Hepatotoxicity, or drug-induced liver injury (DILI), is one of the most common causes of acute liver failure in the developed world and a leading reason for drug development failure and post-marketing withdrawal. The liver is uniquely susceptible to toxic injury because of its central role in drug metabolism, its high blood flow, and its location as the first organ exposed to substances absorbed from the gastrointestinal tract. DILI can mimic virtually every form of naturally occurring liver disease and ranges from asymptomatic transaminase elevations to fulminant hepatic failure requiring transplantation.

Mechanisms of injury in hepatotoxicity are broadly classified as intrinsic or idiosyncratic. Intrinsic hepatotoxicity is dose-dependent and predictable, occurring in a high proportion of exposed individuals when sufficient doses are reached. Paracetamol (acetaminophen) overdose exemplifies intrinsic hepatotoxicity: a toxic metabolite, NAPQI, depletes hepatic glutathione and covalently binds to cellular proteins, causing centrilobular necrosis. Idiosyncratic hepatotoxicity is unpredictable, dose-independent, and occurs in only a small fraction of exposed individuals. It is often immune-mediated or linked to genetic polymorphisms in metabolic enzymes. Isoniazid, valproic acid, and amoxicillin-clavulanate are well-known causes of idiosyncratic DILI.

The pattern of liver injury is typically categorized as hepatocellular, cholestatic, or mixed. Hepatocellular injury is characterized by predominant elevations in alanine aminotransferase (ALT) and aspartate aminotransferase (AST), reflecting direct damage to hepatocytes. Paracetamol, isoniazid, and statins produce hepatocellular patterns. Cholestatic injury presents with elevations in alkaline phosphatase (ALP) and gamma-glutamyl transferase (GGT) due to impaired bile flow, as seen with anabolic steroids, chlorpromazine, and amoxicillin-clavulanate. Mixed patterns involve elevations of both aminotransferases and cholestatic enzymes. Determining the pattern of injury helps identify the causative agent and guides prognosis.

Causative agents encompass a diverse range of medications and supplements. Paracetamol is the most common cause of acute liver failure in many countries. Isoniazid, a first-line antituberculosis agent, causes hepatotoxicity in up to 2 percent of patients, particularly in older adults and slow acetylators. Statins produce asymptomatic transaminase elevations in approximately 1 to 3 percent of users, though clinically significant liver injury is rare. Chronic alcohol consumption causes steatohepatitis, fibrosis, and cirrhosis through direct hepatocyte toxicity, oxidative stress, and immune activation. Herbal and dietary supplements, including kava, green tea extract, and anabolic steroids, are increasingly recognized causes of DILI.
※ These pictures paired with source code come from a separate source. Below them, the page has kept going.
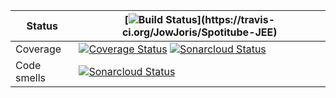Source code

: 
|Status|[![Build Status](https://travis-ci.org/JowJoris/Spotitube-JEE.svg?)](https://travis-ci.org/JowJoris/Spotitube-JEE) |
|------|-------|
|Coverage|[![Coverage Status](https://coveralls.io/repos/github/JowJoris/Spotitube-JEE/badge.svg?branch=master&service=github)](https://coveralls.io/github/JowJoris/Spotitube-JEE?branch=master) [![Sonarcloud Status](https://sonarcloud.io/api/project_badges/measure?project=nl.han.dea.joris%3ASpotitube-JEE&metric=coverage)](https://sonarcloud.io/dashboard?id=nl.han.dea.joris%3ASpotitube-JEE)|
|Code smells|[![Sonarcloud Status](https://sonarcloud.io/api/project_badges/measure?project=nl.han.dea.joris%3ASpotitube-JEE&metric=code_smells)](https://sonarcloud.io/dashboard?id=nl.han.dea.joris%3ASpotitube-JEE)|
<!--stackedit_data:
eyJoaXN0b3J5IjpbLTI4NDAxMDUwNF19
-->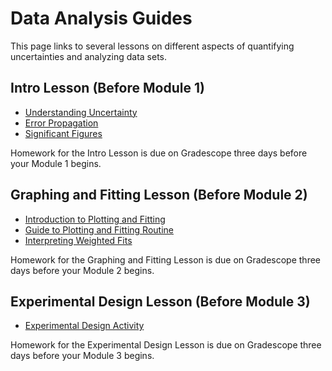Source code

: # Data Analysis Guides

This page links to several lessons on different aspects of quantifying uncertainties and analyzing data sets.

## Intro Lesson (Before Module 1)
+ [Understanding Uncertainty](DAG_uncertainty-introduction)
+ [Error Propagation](DAG_error-propagation)
+ [Significant Figures](DAG_significant-figures)

Homework for the Intro Lesson is due on Gradescope three days before your Module 1 begins.


## Graphing and Fitting Lesson (Before Module 2)
+ [Introduction to Plotting and Fitting](DAG_curve-fitting-motivation)
+ [Guide to Plotting and Fitting Routine](DAG_plotting-guide)
+ [Interpreting Weighted Fits](DAG_interpreting-plots)

Homework for the Graphing and Fitting Lesson is due on Gradescope three days before your Module 2 begins.


## Experimental Design Lesson (Before Module 3)
+ [Experimental Design Activity](images/Bohannon15.pdf)
  
Homework for the Experimental Design Lesson is due on Gradescope three days before your Module 3 begins.
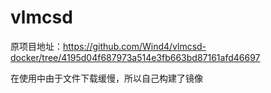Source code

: # vlmcsd
原项目地址：https://github.com/Wind4/vlmcsd-docker/tree/4195d04f687973a514e3fb663bd87161afd46697

在使用中由于文件下载缓慢，所以自己构建了镜像
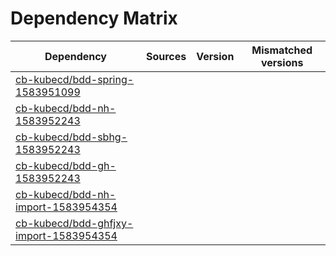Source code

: # Dependency Matrix

Dependency | Sources | Version | Mismatched versions
---------- | ------- | ------- | -------------------
[cb-kubecd/bdd-spring-1583951099](https://github.com/cb-kubecd/bdd-spring-1583951099.git) |  | []() | 
[cb-kubecd/bdd-nh-1583952243](https://github.com/cb-kubecd/bdd-nh-1583952243.git) |  | []() | 
[cb-kubecd/bdd-sbhg-1583952243](https://github.com/cb-kubecd/bdd-sbhg-1583952243.git) |  | []() | 
[cb-kubecd/bdd-gh-1583952243](https://github.com/cb-kubecd/bdd-gh-1583952243.git) |  | []() | 
[cb-kubecd/bdd-nh-import-1583954354](https://github.com/cb-kubecd/bdd-nh-import-1583954354.git) |  | []() | 
[cb-kubecd/bdd-ghfjxy-import-1583954354](https://github.com/cb-kubecd/bdd-ghfjxy-import-1583954354.git) |  | []() | 
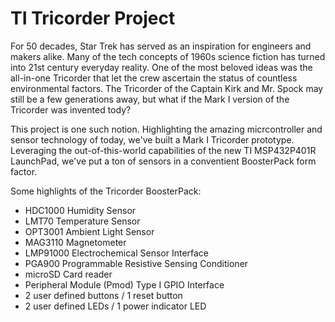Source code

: # TI Tricorder Project

For 50 decades, Star Trek has served as an inspiration for engineers and makers alike. Many of the tech concepts of 1960s science fiction has turned into 21st century everyday reality.  One of the most beloved ideas was the all-in-one Tricorder that let the crew ascertain the status of countless environmental factors. The Tricorder of the Captain Kirk and Mr. Spock may still be a few generations away, but what if the Mark I version of the Tricorder was invented tody?

This project is one such notion.  Highlighting the amazing micrcontroller and sensor technology of today, we've built a Mark I Tricorder prototype.  Leveraging the out-of-this-world capabilities of the new TI MSP432P401R LaunchPad, we've put a ton of sensors in a conventient BoosterPack form factor.

Some highlights of the Tricorder BoosterPack:

- HDC1000 Humidity Sensor
- LMT70 Temperature Sensor
- OPT3001 Ambient Light Sensor
- MAG3110 Magnetometer
- LMP91000 Electrochemical Sensor Interface
- PGA900 Programmable Resistive Sensing Conditioner
- microSD Card reader
- Peripheral Module (Pmod) Type I GPIO Interface 
- 2 user defined buttons / 1 reset button
- 2 user defined LEDs / 1 power indicator LED
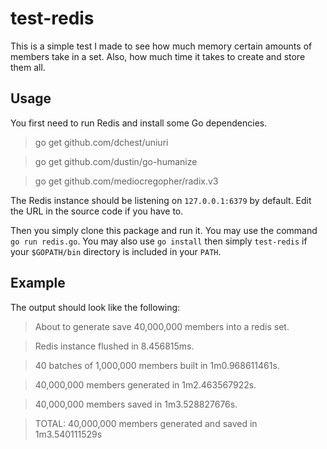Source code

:# test-redis

This is a simple test I made to see how much memory certain amounts of members take in a set. Also, how much time it takes to create and store them all.

## Usage

You first need to run Redis and install some Go dependencies.

> go get github.com/dchest/uniuri

> go get github.com/dustin/go-humanize

> go get github.com/mediocregopher/radix.v3

The Redis instance should be listening on `127.0.0.1:6379` by default. Edit the URL in the source code if you have to.

Then you simply clone this package and run it. You may use the command `go run redis.go`. You may also use `go install` then simply `test-redis` if your `$GOPATH/bin` directory is included in your `PATH`.

## Example

The output should look like the following:

> About to generate save 40,000,000 members into a redis set.

> Redis instance flushed in 8.456815ms.

> 40 batches of 1,000,000 members built in 1m0.968611461s.

> 40,000,000 members generated in 1m2.463567922s.

> 40,000,000 members saved in 1m3.528827676s.

> TOTAL: 40,000,000 members generated and saved in 1m3.540111529s
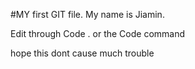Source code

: #MY first GIT file.
My name is Jiamin.

Edit through Code . or the Code <filename> command

hope this dont cause much trouble
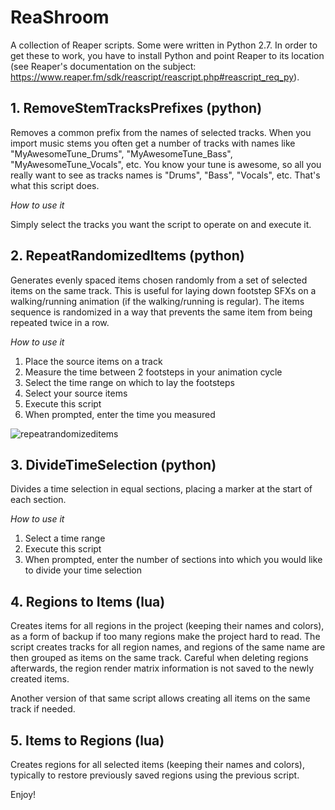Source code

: # ReaShroom
A collection of Reaper scripts. 
Some were written in Python 2.7. In order to get these to work, you have to install Python and point Reaper to its location (see Reaper's documentation on the subject: https://www.reaper.fm/sdk/reascript/reascript.php#reascript_req_py).

## 1. RemoveStemTracksPrefixes (python)

Removes a common prefix from the names of selected tracks. When you import music stems you often get a number of tracks with names like "MyAwesomeTune_Drums", "MyAwesomeTune_Bass", "MyAwesomeTune_Vocals", etc. You know your tune is awesome, so all you really want to see as tracks names is "Drums", "Bass", "Vocals", etc. That's what this script does.

*How to use it*

Simply select the tracks you want the script to operate on and execute it.

## 2. RepeatRandomizedItems (python)

Generates evenly spaced items chosen randomly from a set of selected items on the same track. This is useful for laying down footstep SFXs on a walking/running animation (if the walking/running is regular). The items sequence is randomized in a way that prevents the same item from being repeated twice in a row.

*How to use it*

1. Place the source items on a track
2. Measure the time between 2 footsteps in your animation cycle
3. Select the time range on which to lay the footsteps
4. Select your source items
5. Execute this script
6. When prompted, enter the time you measured

![repeatrandomizeditems](https://user-images.githubusercontent.com/5003391/43946914-e4ef0c30-9c86-11e8-9202-a846ab055734.gif)

## 3. DivideTimeSelection (python)

Divides a time selection in equal sections, placing a marker at the start of each section.

*How to use it*

1. Select a time range
2. Execute this script
3. When prompted, enter the number of sections into which you would like to divide your time selection

## 4. Regions to Items (lua)

Creates items for all regions in the project (keeping their names and colors), as a form of backup if too many regions make the project hard to read. The script creates tracks for all region names, and regions of the same name are then grouped as items on the same track. Careful when deleting regions afterwards, the region render matrix information is not saved to the newly created items.

Another version of that same script allows creating all items on the same track if needed.

## 5. Items to Regions (lua)

Creates regions for all selected items (keeping their names and colors), typically to restore previously saved regions using the previous script.

Enjoy!
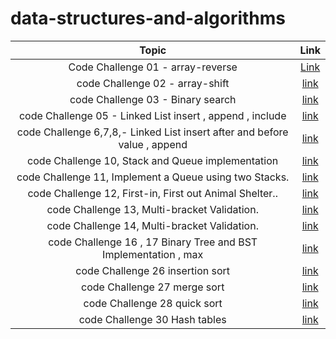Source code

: # data-structures-and-algorithms

|                                   Topic                                   |                                                                             Link                                                                             |
| :-----------------------------------------------------------------------: | :----------------------------------------------------------------------------------------------------------------------------------------------------------: |
|                     Code Challenge 01 - array-reverse                     |                       [Link](https://github.com/HamzaQahoush/data-structures-and-algorithms/blob/main/array-reverse/array-reverse.md)                        |
|                      code Challenge 02 - array-shift                      |                         [link](https://github.com/HamzaQahoush/data-structures-and-algorithms/blob/main/array-shift/array-shift.md)                          |
|                     code Challenge 03 - Binary search                     |                       [link](https://github.com/HamzaQahoush/data-structures-and-algorithms/blob/main/BinarySearch/BinarySearch%20.md)                       |
|         code Challenge 05 - Linked List insert , append , include         |                                 [link](https://github.com/HamzaQahoush/data-structures-and-algorithms/tree/main/linked_list)                                 |
| code Challenge 6,7,8,- Linked List insert after and before value , append | [link](https://github.com/HamzaQahoush/data-structures-and-algorithms--Python/tree/master/data_structures_and_algorithms_python/data_structures/linked_list) |
|             code Challenge 10, Stack and Queue implementation             |                                                                [link](https://bit.ly/2T5Ayim)                                                                |
|          code Challenge 11, Implement a Queue using two Stacks.           |                                                                [link](https://bit.ly/3jxdzYn)                                                                |
|          code Challenge 12, First-in, First out Animal Shelter..          |                                                                [link](https://bit.ly/3AeMWgG)                                                                |
|               code Challenge 13, Multi-bracket Validation.                |                                                                [link](https://bit.ly/2UNhvtH)                                                                |
|               code Challenge 14, Multi-bracket Validation.                |                                                                [link](https://bit.ly/2UNhvtH)                                                                |
|      code Challenge 16 , 17 Binary Tree and BST Implementation , max      |                                                                [link](https://bit.ly/2UNhvtH)                                                                |
| code Challenge 26 insertion sort | [link](https://bit.ly/3hImlRO)  |
| code Challenge 27 merge sort | [link](https://bit.ly/3wEg5ig)  |
| code Challenge 28 quick sort | [link](https://bit.ly/2Tfmnal)  |
| code Challenge 30 Hash tables | [link](https://bit.ly/3rglF9t)  |
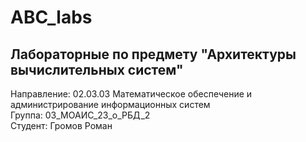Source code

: # ABC_labs
## Лабораторные по предмету "Архитектуры вычислительных систем"  
Направление: 02.03.03 Математическое обеспечение и администрирование информационных систем  
Группа: 03_МОАИС_23_о_РБД_2  
Студент: Громов Роман
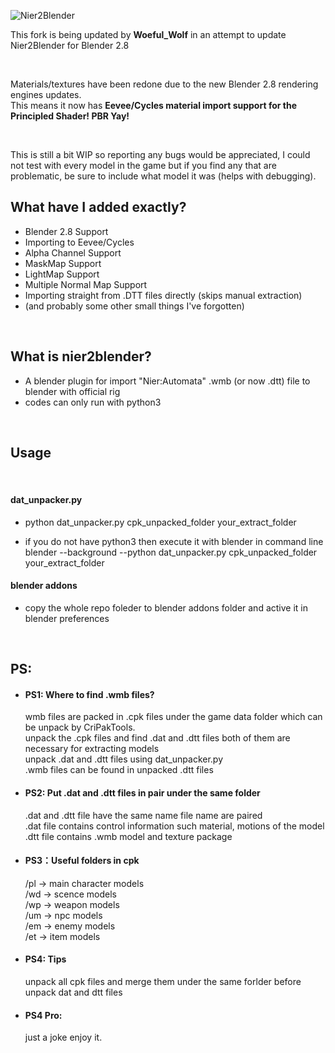 ![Nier2Blender](https://user-images.githubusercontent.com/54476280/64488614-519a7280-d24a-11e9-8627-784cdc5ac3de.png)
<br>

This fork is being updated by **Woeful_Wolf** in an attempt to update Nier2Blender for Blender 2.8 <br>

<br>

Materials/textures have been redone due to the new Blender 2.8 rendering engines updates. <br>
This means it now has **Eevee/Cycles material import support for the Principled Shader! PBR Yay!** <br>

<br>

This is still a bit WIP so reporting any bugs would be appreciated, I could not test with every model in the game but if you find any that are problematic, be sure to include what model it was (helps with debugging). <br>

## What have I added exactly?

* Blender 2.8 Support
* Importing to Eevee/Cycles
* Alpha Channel Support
* MaskMap Support
* LightMap Support
* Multiple Normal Map Support
* Importing straight from .DTT files directly (skips manual extraction)
* (and probably some other small things I've forgotten)

<br>

## What is nier2blender?

* A blender plugin for import "Nier:Automata" .wmb (or now .dtt) file to blender with official rig<br>
* codes can only run with python3


<br>

## Usage

<br> 

#### dat_unpacker.py

* python dat_unpacker.py cpk_unpacked_folder your_extract_folder

* if you do not have python3 then execute it with blender in command line<br>
blender --background --python dat_unpacker.py cpk_unpacked_folder your_extract_folder

#### blender addons
* copy the whole repo foleder to blender addons folder and active it in blender preferences

<br>

## PS:

* #### PS1: Where to find .wmb files?
    wmb files are packed in .cpk files under the game data folder which can be unpack by CriPakTools.<br>
    unpack the .cpk files and find .dat and .dtt files both of them are necessary for extracting models<br>
    unpack .dat and .dtt files using dat_unpacker.py<br>
    .wmb files can be found in unpacked .dtt files<br>


* #### PS2: Put .dat and .dtt files in pair under the same folder
    .dat and .dtt file have the same name file name are paired<br>
    .dat file contains control information such material, motions of the model <br>
    .dtt file contains .wmb model and texture package<br>

* #### PS3：Useful folders in cpk
    /pl -> main character models<br>
    /wd -> scence models<br>
    /wp -> weapon models<br>
    /um -> npc models<br>
    /em -> enemy models<br>
    /et -> item models<br>

* #### PS4: Tips
    unpack all cpk files and merge them under the same forlder before unpack dat and dtt files

*  #### PS4 Pro:
    just a joke enjoy it.

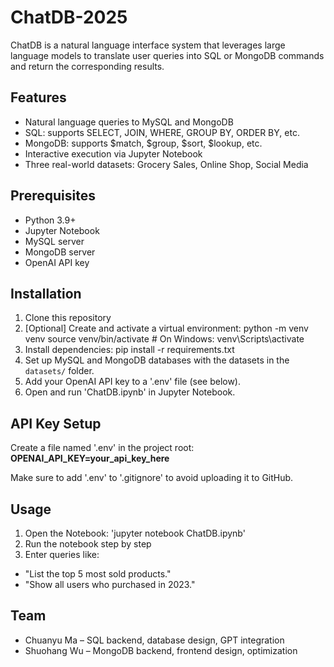 # ChatDB-2025
ChatDB is a natural language interface system that leverages large language models to translate user queries into SQL or MongoDB commands and return the corresponding results.

## Features

- Natural language queries to MySQL and MongoDB
- SQL: supports SELECT, JOIN, WHERE, GROUP BY, ORDER BY, etc.
- MongoDB: supports $match, $group, $sort, $lookup, etc.
- Interactive execution via Jupyter Notebook
- Three real-world datasets: Grocery Sales, Online Shop, Social Media

## Prerequisites

- Python 3.9+
- Jupyter Notebook
- MySQL server
- MongoDB server
- OpenAI API key

## Installation

1. Clone this repository
2. [Optional] Create and activate a virtual environment:
   python -m venv venv
   source venv/bin/activate # On Windows: venv\Scripts\activate
3. Install dependencies:
   pip install -r requirements.txt
4. Set up MySQL and MongoDB databases with the datasets in the `datasets/` folder.
5. Add your OpenAI API key to a '.env' file (see below).
6. Open and run 'ChatDB.ipynb' in Jupyter Notebook.

## API Key Setup
Create a file named '.env' in the project root:
  **OPENAI_API_KEY=your_api_key_here**


Make sure to add '.env' to '.gitignore' to avoid uploading it to GitHub.

## Usage

1. Open the Notebook: 'jupyter notebook ChatDB.ipynb'
2. Run the notebook step by step
3. Enter queries like:
- "List the top 5 most sold products."
- "Show all users who purchased in 2023."

## Team

- Chuanyu Ma – SQL backend, database design, GPT integration
- Shuohang Wu – MongoDB backend, frontend design, optimization


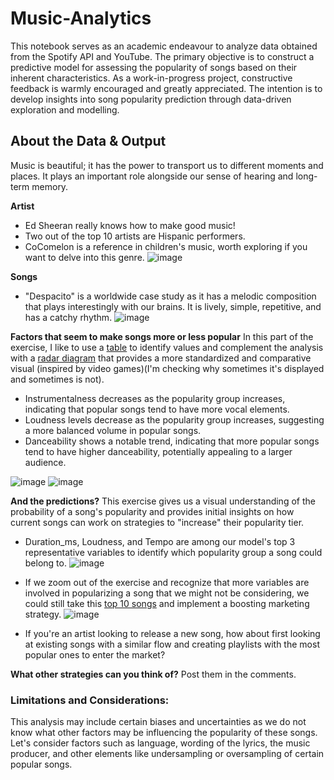 # Music-Analytics


This notebook serves as an academic endeavour to analyze data obtained from the Spotify API and YouTube. The primary
objective is to construct a predictive model for assessing the popularity of songs based on their inherent characteristics. As a work-in-progress project, constructive feedback is warmly encouraged and greatly appreciated. The intention is to develop insights into song
popularity prediction through data-driven exploration and modelling.

## About the Data & Output

Music is beautiful; it has the power to transport us to different moments and places. It plays an important role alongside our sense of hearing and long-term memory.

**Artist**
- Ed Sheeran really knows how to make good music!
- Two out of the top 10 artists are Hispanic performers.
- CoComelon is a reference in children's music, worth exploring if you want to delve into this genre.
  ![image](https://github.com/Edu126/Music-Analytics/assets/97917696/4264df13-9c47-4d3a-b2b0-eb16d3d78e14)


**Songs**
- "Despacito" is a worldwide case study as it has a melodic composition that plays interestingly with our brains. It is lively, simple, repetitive, and has a catchy rhythm.
  ![image](https://github.com/Edu126/Music-Analytics/assets/97917696/71bd91ac-84c9-416d-9236-9ecbc4a3bf62)


**Factors that seem to make songs more or less popular**
In this part of the exercise, I like to use a [table](#Quick-table-view-by-popularity-cluster) to identify values and complement the analysis with a [radar diagram](#3.2.-Multi-variate-Analysis) that provides a more standardized and comparative visual (inspired by video games)(I'm checking why sometimes it's displayed and sometimes is not).

- Instrumentalness decreases as the popularity group increases, indicating that popular songs tend to have more vocal elements.
- Loudness levels decrease as the popularity group increases, suggesting a more balanced volume in popular songs.
- Danceability shows a notable trend, indicating that more popular songs tend to have higher danceability, potentially appealing to a larger audience.

![image](https://github.com/Edu126/Music-Analytics/assets/97917696/7dc2da7d-105d-49af-8831-f690987bdfe2)
![image](https://github.com/Edu126/Music-Analytics/assets/97917696/26b27496-2f1b-4826-be58-970014207baa)



**And the predictions?**
This exercise gives us a visual understanding of the probability of a song's popularity and provides initial insights on how current songs can work on strategies to "increase" their popularity tier.

- Duration_ms, Loudness, and Tempo are among our model's top 3 representative variables to identify which popularity group a song could belong to.
![image](https://github.com/Edu126/Music-Analytics/assets/97917696/04b8f73a-0d2e-4bc8-97f2-296a7b6c2ceb)


- If we zoom out of the exercise and recognize that more variables are involved in popularizing a song that we might not be considering,  we could still take this [top 10 songs]() and implement a boosting marketing strategy.
![image](https://github.com/Edu126/Music-Analytics/assets/97917696/2873b74f-c2cb-430b-9e2e-1e282827a3ef)


- If you're an artist looking to release a new song, how about first looking at existing songs with a similar flow and creating playlists with the most popular ones to enter the market?

**What other strategies can you think of?** Post them in the comments.

### Limitations and Considerations:
This analysis may include certain biases and uncertainties as we do not know what other factors may be influencing the popularity of these songs. Let's consider factors such as language, wording of the lyrics, the music producer, and other elements like undersampling or oversampling of certain popular songs.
Clinical presentation varies by the mechanism and severity of injury. Acute hepatotoxicity may present with nausea, vomiting, right upper quadrant pain, jaundice, dark urine, and coagulopathy. Severe cases progress to hepatic encephalopathy, cerebral edema, and multisystem organ failure. Chronic injury may be asymptomatic for years, with subtle elevations in liver enzymes detected incidentally on routine laboratory testing. The combination of jaundice and elevated aminotransferases — known as Hy’s Law — predicts a high risk of fatal liver injury and warrants immediate discontinuation of the suspected agent.

Diagnosis and monitoring rely upon serial measurement of liver enzymes, bilirubin, and coagulation parameters. A detailed medication history, including over-the-counter drugs, supplements, and herbal products, is essential. The R ratio — the ratio of ALT to ALP elevations — helps distinguish hepatocellular from cholestatic patterns. Liver biopsy is reserved for cases where the diagnosis remains uncertain. Routine monitoring of liver function is recommended for patients on known hepatotoxic drugs, with the frequency determined by the agent’s risk profile.

Prevention and management begin with identifying and discontinuing the offending agent. N-acetylcysteine is the specific antidote for paracetamol hepatotoxicity and is most effective when administered within eight to ten hours of overdose. Supportive care includes fluid resuscitation, nutritional support, and management of complications such as coagulopathy and encephalopathy. Liver transplantation may be required for patients who progress to acute liver failure despite maximal medical management. Preventive strategies include appropriate dosing, avoidance of concurrent hepatotoxic agents, and patient education about the signs of liver injury.